There is no such thing as a too strong engine when you are analysing your tournament games.

Yes, but currently the difference between the top engines is entirely null and void when it comes to analyzing human chess. They each see some positions a little better than others, and occasionally come up with different moves in the same positions, but there is little if any qualitative difference overall.

An engine that is a lot smarter would be MUCH more useful in analyzing human games even if scored 40 Elo points less in comp-comp chess than the top comp-comp programs. That's my point. You are using the word "strong" as if there is a universal measure. My point is that comp-comp results do little to distinguish human utility among the top 10 programs.

What do people think of programs playing in national champs and other events? Seems to me a total disgrace? Chess tourns should be a human contest. But by all means have special promos events with gimmicks like having a compter entry - but not in formal events.

There is only one real reason why chess programs do NOT participate in national champioships and other "formal" events:

Because they are strong, annoying, nasty rivals! :-)

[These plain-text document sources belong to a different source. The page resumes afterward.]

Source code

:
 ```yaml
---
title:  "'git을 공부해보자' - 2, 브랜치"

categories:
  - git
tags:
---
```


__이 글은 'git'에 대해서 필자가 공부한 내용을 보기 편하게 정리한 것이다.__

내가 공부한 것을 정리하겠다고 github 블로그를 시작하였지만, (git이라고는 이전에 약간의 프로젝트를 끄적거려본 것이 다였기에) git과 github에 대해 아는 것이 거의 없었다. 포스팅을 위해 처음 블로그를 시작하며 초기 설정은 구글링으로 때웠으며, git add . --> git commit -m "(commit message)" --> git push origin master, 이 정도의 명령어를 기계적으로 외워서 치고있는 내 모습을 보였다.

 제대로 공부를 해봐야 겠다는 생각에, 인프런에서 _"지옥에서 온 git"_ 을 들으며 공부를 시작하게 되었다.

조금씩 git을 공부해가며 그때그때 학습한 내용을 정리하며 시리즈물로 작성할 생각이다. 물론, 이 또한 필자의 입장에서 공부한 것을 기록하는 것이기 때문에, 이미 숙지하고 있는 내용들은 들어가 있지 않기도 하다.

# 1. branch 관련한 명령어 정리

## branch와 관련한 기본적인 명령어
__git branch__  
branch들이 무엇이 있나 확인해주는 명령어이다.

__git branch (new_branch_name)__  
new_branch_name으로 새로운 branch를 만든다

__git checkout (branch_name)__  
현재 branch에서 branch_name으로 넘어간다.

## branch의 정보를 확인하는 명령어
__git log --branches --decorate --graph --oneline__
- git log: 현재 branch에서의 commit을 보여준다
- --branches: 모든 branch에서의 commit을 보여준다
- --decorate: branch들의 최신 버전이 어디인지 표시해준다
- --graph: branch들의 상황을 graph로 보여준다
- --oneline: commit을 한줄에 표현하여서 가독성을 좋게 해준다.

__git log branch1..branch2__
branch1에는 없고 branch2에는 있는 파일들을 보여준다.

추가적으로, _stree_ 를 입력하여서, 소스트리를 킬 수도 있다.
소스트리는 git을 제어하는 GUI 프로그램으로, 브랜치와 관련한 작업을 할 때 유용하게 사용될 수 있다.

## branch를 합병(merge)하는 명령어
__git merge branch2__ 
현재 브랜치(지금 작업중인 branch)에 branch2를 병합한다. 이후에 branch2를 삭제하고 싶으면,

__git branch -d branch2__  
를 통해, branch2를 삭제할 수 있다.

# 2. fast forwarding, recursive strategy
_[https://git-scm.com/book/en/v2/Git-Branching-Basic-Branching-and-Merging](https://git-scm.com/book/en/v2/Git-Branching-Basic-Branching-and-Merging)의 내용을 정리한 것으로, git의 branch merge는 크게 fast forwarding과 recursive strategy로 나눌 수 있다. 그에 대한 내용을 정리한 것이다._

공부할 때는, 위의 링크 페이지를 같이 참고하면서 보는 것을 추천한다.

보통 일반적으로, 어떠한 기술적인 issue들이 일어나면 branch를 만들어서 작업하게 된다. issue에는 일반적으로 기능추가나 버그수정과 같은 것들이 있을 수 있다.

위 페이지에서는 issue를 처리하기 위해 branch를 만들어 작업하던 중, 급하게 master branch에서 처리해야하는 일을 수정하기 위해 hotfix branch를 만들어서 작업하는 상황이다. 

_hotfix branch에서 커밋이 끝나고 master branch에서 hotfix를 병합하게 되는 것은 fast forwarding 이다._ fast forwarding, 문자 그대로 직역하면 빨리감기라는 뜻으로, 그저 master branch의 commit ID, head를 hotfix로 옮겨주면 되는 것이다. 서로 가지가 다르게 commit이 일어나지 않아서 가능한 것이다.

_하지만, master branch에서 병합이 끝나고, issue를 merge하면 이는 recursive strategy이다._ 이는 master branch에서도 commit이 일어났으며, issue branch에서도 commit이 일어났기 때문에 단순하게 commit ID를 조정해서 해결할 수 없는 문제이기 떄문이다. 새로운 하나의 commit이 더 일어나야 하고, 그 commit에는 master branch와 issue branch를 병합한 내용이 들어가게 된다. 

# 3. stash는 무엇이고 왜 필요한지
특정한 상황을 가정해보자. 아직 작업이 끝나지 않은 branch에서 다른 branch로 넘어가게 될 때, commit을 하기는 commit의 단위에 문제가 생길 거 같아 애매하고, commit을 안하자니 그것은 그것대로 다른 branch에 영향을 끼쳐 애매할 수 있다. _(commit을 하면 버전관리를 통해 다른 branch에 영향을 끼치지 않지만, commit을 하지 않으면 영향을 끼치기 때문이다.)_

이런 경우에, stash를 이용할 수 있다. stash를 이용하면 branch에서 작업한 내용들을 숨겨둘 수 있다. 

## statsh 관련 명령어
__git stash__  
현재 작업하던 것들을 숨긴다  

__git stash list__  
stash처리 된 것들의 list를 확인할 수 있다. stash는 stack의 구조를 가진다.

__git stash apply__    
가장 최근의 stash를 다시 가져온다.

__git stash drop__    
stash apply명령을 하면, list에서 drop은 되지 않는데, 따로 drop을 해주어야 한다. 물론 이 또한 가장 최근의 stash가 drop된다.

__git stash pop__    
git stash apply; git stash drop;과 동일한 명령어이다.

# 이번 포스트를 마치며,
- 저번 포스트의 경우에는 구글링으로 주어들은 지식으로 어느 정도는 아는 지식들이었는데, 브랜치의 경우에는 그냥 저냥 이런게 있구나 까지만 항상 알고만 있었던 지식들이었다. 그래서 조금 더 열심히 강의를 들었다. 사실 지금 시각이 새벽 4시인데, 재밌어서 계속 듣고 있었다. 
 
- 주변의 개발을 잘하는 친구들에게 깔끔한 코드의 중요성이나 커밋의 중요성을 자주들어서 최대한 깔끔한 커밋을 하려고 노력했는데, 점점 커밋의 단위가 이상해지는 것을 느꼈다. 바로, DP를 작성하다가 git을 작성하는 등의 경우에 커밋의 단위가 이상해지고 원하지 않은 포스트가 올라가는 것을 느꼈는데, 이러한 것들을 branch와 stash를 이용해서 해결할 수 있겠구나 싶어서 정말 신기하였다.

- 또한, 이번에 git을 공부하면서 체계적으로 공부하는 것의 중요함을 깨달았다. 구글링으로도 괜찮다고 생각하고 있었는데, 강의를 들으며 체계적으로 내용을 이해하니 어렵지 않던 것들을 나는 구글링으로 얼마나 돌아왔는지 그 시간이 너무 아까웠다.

this wasn't newsworthy on chessbase.com hmmmmmmm?

Mig is right that the value is in the interface and user-friendliness of Chessbase products. But this crushing loss at the hands of an unknown program has to be a marketing problem for them. Just look at how they position Shredder on chessbase.com's on-line shop:

"For computer chess experts Shredder is the number one choice. Nobody can ignore its amazing seven computer chess world championship titles, won at Jakarta 1996, Paderborn 1999, London 2000, Maastricht 2001, 2002, Graz 2003 and Tel Aviv 2004."

Not much emphasis there on the interface! Just pure, raw POWER.... Rightly or wrongly, people buy Fritz and Shredder because they think they are the best. And that - in their minds - justifies the 50 USD (or whatever) investment. If people realize that programs available for free are more powerful, then it's clearly going to put a dent in sales of Chessbase engines.

Yes, this focus on power makes no sense for 99.99% of the people who buy a chess program. But how many people who buy a Ferrari really need to go from 0-100 in 8.8 seconds?

I suppose how serious this is really depends on how dependent Chessbase is on their engines. I guess that is why they have moved into on-line chess, with a subscription model. It would be interesting to see how they earn money - break out revenues by product. But private companies have no need to publish that info, unfortunately.

I wonder if Chessbase is considering stopping all investment in Fritz, Shredder, etc., and just selling the interface? They could bundle it with one free engine (Zappa? Fritz Open Source?), but allow multiple engines to be used with the interface. But again, even though the value truly is in the interface, I'm not sure how many people would be willing to pay for "just" the interface....

--JC

I could be confused on the issue, but I'm pretty sure as it stands chessbase does not own shredder, junior, and fritz yet it packages all three for sale so I believe they've significantly pre-empted your suggestion JoeChristmas. Also, remember that the computer vs. computer results do not necessarily indicate engine strength. The fritz group has specifically mentioned that they are reducing the amount of research they spend adding anti-computer strategies into fritz and adding more human useable features.

I don't have any particular problem with Chessbase, but I do wish they would cover the WCCC, for the same reason they cover human-human tournaments: drama and interesting high-level chess. Of course, since Chessbase products stopped winning they have stopped covering ;) I don't blame for a good business decision, but that doesn't mean I have to like it.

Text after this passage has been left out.